NOTE: To better understand the importance of Public IP addresses, every web server is assigned a public IP address by its Internet Service Provider (ISP). Websites live on web servers. However, we don’t typically access a website using IP addresses. Instead, we use domain names, like www.google.com. The Domain Name System (DNS) is a server that translates these domain names into IP addresses.
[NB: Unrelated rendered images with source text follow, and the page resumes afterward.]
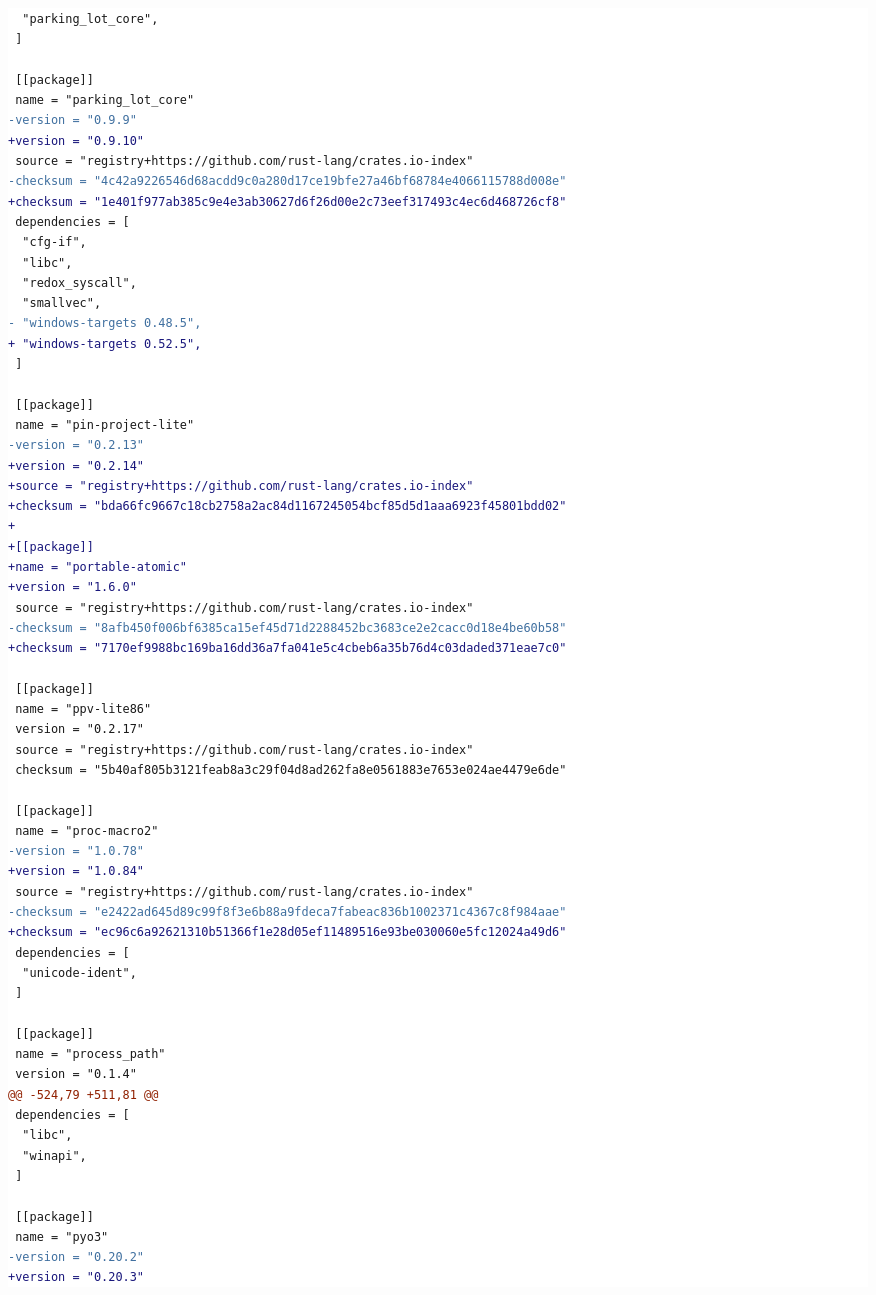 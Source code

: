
 ```diff
  "parking_lot_core",
 ]
 
 [[package]]
 name = "parking_lot_core"
-version = "0.9.9"
+version = "0.9.10"
 source = "registry+https://github.com/rust-lang/crates.io-index"
-checksum = "4c42a9226546d68acdd9c0a280d17ce19bfe27a46bf68784e4066115788d008e"
+checksum = "1e401f977ab385c9e4e3ab30627d6f26d00e2c73eef317493c4ec6d468726cf8"
 dependencies = [
  "cfg-if",
  "libc",
  "redox_syscall",
  "smallvec",
- "windows-targets 0.48.5",
+ "windows-targets 0.52.5",
 ]
 
 [[package]]
 name = "pin-project-lite"
-version = "0.2.13"
+version = "0.2.14"
+source = "registry+https://github.com/rust-lang/crates.io-index"
+checksum = "bda66fc9667c18cb2758a2ac84d1167245054bcf85d5d1aaa6923f45801bdd02"
+
+[[package]]
+name = "portable-atomic"
+version = "1.6.0"
 source = "registry+https://github.com/rust-lang/crates.io-index"
-checksum = "8afb450f006bf6385ca15ef45d71d2288452bc3683ce2e2cacc0d18e4be60b58"
+checksum = "7170ef9988bc169ba16dd36a7fa041e5c4cbeb6a35b76d4c03daded371eae7c0"
 
 [[package]]
 name = "ppv-lite86"
 version = "0.2.17"
 source = "registry+https://github.com/rust-lang/crates.io-index"
 checksum = "5b40af805b3121feab8a3c29f04d8ad262fa8e0561883e7653e024ae4479e6de"
 
 [[package]]
 name = "proc-macro2"
-version = "1.0.78"
+version = "1.0.84"
 source = "registry+https://github.com/rust-lang/crates.io-index"
-checksum = "e2422ad645d89c99f8f3e6b88a9fdeca7fabeac836b1002371c4367c8f984aae"
+checksum = "ec96c6a92621310b51366f1e28d05ef11489516e93be030060e5fc12024a49d6"
 dependencies = [
  "unicode-ident",
 ]
 
 [[package]]
 name = "process_path"
 version = "0.1.4"
@@ -524,79 +511,81 @@
 dependencies = [
  "libc",
  "winapi",
 ]
 
 [[package]]
 name = "pyo3"
-version = "0.20.2"
+version = "0.20.3"
```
Some of the most common DNS servers are Google Public DNS, Cloudflare DNS, and OpenDNS. .
When the IPv4 protocol was first deployed in 1983 by the Advanced Research Projects Agency Networks (ARPANET), it was not expected that the 3.2 billion available IP addresses provided by its 32-bit architecture would eventually become insufficient. However, the pool of available IPv4 addresses started to drain due to the rapid expansion of the internet and the allocation inefficiencies, leading to the development of IPv6, which was standardized in 1998. Although today the pool of available IPv4 addresses has been drained, these addresses are still in use and will continue to be used for the foreseeable future.
An IPv6 address is a 128-bit length, which means it contains 128 binary digits. A 128-bit address space allows for a significantly larger number of unique addresses, specifically 2^128 (~340 undecillion or 340 trillion trillion trillion) IPv6 addresses.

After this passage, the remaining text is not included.